* [Your instructions]
Give back only the lines in the records below from the one with "into exactly the" to the one with "[Checkstyle][checkstyle] for Java, or", both inclusive, word for word.

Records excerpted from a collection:
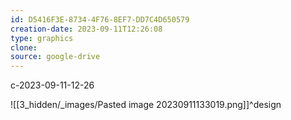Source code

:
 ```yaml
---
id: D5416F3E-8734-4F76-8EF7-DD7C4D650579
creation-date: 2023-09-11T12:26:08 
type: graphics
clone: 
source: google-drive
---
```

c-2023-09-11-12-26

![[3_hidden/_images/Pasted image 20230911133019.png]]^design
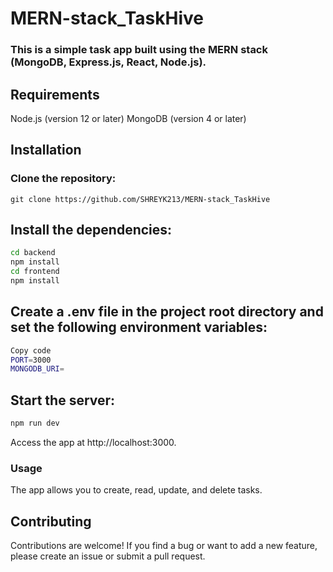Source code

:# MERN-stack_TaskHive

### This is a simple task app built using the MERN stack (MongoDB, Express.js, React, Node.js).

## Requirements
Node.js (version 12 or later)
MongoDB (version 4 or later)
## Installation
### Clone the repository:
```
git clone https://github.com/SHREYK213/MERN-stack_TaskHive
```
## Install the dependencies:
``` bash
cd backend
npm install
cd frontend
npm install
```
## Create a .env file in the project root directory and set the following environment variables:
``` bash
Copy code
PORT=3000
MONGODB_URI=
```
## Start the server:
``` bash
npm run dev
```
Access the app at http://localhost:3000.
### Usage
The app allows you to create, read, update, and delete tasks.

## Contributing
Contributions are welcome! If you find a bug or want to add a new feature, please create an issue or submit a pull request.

...

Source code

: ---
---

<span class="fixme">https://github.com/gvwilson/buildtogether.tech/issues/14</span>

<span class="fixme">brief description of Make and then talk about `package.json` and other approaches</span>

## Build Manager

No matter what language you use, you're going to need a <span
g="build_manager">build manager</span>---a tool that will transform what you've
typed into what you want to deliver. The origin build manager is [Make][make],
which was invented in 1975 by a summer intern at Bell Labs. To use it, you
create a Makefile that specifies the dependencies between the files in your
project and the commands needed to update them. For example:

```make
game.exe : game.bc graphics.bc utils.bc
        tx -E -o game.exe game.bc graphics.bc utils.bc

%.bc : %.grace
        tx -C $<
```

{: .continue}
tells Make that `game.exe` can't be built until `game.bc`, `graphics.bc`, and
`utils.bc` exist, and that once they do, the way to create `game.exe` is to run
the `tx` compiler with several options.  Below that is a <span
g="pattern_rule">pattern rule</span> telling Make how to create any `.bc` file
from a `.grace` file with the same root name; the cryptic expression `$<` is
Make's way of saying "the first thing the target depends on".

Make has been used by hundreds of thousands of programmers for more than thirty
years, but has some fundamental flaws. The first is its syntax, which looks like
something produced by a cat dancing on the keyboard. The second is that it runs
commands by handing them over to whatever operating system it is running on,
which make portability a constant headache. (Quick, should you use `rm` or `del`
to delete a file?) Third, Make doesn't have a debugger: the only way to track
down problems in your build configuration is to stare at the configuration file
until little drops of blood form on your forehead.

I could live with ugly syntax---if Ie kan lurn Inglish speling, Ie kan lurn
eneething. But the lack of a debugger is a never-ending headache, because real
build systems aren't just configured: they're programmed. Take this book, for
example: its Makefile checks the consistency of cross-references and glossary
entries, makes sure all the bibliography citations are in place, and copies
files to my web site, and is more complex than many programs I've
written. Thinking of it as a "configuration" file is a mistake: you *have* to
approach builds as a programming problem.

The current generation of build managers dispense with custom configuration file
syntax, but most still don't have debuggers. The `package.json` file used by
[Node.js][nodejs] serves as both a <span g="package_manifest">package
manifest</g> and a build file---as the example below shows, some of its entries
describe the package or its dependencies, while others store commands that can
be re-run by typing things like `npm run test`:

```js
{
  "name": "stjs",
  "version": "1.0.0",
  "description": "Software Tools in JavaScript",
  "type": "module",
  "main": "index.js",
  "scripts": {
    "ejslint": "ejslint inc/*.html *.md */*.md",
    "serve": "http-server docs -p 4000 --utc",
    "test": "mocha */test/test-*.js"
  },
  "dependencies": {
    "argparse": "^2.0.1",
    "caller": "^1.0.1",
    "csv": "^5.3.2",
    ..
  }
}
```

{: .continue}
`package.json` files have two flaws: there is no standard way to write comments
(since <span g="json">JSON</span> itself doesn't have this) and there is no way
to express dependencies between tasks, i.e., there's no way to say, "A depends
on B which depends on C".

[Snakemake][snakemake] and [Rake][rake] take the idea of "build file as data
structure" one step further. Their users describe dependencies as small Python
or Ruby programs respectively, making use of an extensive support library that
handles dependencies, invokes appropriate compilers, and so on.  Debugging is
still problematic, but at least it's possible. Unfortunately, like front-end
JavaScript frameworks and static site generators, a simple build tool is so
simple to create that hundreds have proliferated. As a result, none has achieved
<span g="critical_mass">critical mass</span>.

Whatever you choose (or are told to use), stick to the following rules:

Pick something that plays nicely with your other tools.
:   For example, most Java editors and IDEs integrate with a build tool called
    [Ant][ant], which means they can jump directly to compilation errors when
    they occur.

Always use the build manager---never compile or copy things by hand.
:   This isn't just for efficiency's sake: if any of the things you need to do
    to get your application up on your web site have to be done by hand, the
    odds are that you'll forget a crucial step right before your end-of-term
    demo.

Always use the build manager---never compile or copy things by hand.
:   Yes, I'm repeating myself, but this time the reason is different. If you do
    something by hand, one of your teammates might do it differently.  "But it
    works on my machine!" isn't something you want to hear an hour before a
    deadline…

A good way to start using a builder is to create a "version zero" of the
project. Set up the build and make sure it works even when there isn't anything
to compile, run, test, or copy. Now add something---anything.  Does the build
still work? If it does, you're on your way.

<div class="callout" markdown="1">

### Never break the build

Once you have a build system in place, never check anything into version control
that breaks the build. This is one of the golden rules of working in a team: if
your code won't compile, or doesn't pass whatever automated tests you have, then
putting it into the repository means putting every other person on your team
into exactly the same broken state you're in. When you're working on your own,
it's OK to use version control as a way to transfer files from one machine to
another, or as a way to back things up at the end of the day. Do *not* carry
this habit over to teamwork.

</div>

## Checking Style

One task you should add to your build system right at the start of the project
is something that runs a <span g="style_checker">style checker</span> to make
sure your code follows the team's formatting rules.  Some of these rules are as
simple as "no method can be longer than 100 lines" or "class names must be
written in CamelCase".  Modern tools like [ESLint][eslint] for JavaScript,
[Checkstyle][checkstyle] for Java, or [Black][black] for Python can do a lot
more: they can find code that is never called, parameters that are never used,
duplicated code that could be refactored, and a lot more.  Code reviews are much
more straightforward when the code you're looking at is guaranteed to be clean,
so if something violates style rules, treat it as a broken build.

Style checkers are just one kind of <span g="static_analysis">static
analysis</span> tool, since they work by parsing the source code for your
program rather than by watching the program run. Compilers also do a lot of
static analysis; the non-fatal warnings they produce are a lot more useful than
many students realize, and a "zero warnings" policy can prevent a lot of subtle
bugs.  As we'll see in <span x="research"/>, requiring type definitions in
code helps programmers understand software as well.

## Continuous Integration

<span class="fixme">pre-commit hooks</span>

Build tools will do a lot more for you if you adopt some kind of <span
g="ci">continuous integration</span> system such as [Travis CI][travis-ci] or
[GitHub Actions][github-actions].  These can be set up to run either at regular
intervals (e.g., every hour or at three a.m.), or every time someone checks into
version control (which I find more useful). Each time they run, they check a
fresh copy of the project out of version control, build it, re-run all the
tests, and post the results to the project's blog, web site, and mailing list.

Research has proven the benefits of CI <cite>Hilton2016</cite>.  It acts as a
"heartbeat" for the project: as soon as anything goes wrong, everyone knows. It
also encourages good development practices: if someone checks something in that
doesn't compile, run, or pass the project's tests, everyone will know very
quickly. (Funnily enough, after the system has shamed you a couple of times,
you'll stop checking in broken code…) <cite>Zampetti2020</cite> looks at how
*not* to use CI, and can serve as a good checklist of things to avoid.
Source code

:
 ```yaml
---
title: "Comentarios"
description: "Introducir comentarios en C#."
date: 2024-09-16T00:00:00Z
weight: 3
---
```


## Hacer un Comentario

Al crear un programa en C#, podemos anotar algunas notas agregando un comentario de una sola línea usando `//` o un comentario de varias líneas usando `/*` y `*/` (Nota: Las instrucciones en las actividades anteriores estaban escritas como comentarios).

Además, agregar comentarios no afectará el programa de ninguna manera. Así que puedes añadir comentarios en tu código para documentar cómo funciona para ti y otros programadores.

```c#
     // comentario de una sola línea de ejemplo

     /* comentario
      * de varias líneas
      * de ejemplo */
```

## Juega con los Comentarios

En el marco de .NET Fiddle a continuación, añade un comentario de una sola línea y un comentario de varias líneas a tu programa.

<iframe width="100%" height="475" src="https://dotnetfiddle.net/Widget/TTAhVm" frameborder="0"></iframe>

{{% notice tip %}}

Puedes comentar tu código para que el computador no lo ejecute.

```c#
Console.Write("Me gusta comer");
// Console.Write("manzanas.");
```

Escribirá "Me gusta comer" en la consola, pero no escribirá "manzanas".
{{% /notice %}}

---

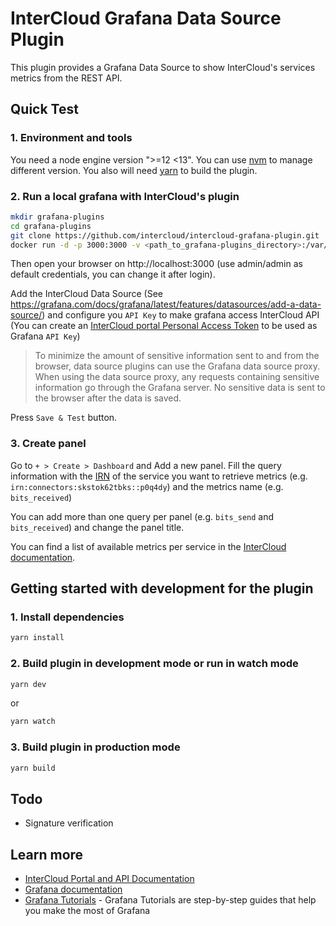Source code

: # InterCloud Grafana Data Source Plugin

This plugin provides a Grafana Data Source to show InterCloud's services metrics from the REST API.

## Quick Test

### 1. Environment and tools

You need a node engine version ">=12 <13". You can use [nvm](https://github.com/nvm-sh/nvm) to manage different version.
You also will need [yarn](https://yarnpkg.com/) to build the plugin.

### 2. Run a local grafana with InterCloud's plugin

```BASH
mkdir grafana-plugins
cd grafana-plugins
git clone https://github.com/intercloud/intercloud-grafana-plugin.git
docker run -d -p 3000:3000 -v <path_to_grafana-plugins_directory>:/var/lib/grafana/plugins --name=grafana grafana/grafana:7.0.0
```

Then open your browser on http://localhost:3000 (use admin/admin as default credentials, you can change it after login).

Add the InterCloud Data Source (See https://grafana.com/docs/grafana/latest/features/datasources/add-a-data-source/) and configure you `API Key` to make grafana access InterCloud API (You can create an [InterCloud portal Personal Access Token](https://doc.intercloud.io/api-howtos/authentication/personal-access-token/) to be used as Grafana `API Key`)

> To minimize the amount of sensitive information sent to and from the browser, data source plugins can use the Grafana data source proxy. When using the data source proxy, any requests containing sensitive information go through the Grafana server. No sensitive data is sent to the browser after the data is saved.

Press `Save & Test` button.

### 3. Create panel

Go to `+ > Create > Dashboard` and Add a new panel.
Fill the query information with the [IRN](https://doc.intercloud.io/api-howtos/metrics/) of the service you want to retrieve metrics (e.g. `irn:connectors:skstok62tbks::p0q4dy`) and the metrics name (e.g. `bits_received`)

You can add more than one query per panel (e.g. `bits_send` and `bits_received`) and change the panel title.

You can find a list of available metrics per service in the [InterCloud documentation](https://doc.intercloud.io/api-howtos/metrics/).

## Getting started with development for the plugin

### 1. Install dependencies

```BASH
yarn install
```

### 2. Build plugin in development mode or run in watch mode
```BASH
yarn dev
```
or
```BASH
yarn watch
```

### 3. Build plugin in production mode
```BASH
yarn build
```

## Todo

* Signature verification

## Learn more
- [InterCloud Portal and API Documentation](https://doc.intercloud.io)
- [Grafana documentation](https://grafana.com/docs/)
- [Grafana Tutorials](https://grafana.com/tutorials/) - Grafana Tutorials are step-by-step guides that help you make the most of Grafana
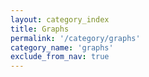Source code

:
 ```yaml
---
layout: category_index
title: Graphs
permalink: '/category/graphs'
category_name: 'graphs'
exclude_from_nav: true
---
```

* [Written answer]
into exactly the same broken state you're in. When you're working on your own,
it's OK to use version control as a way to transfer files from one machine to
another, or as a way to back things up at the end of the day. Do *not* carry
this habit over to teamwork.

</div>

## Checking Style

One task you should add to your build system right at the start of the project
is something that runs a <span g="style_checker">style checker</span> to make
sure your code follows the team's formatting rules.  Some of these rules are as
simple as "no method can be longer than 100 lines" or "class names must be
written in CamelCase".  Modern tools like [ESLint][eslint] for JavaScript,
[Checkstyle][checkstyle] for Java, or [Black][black] for Python can do a lot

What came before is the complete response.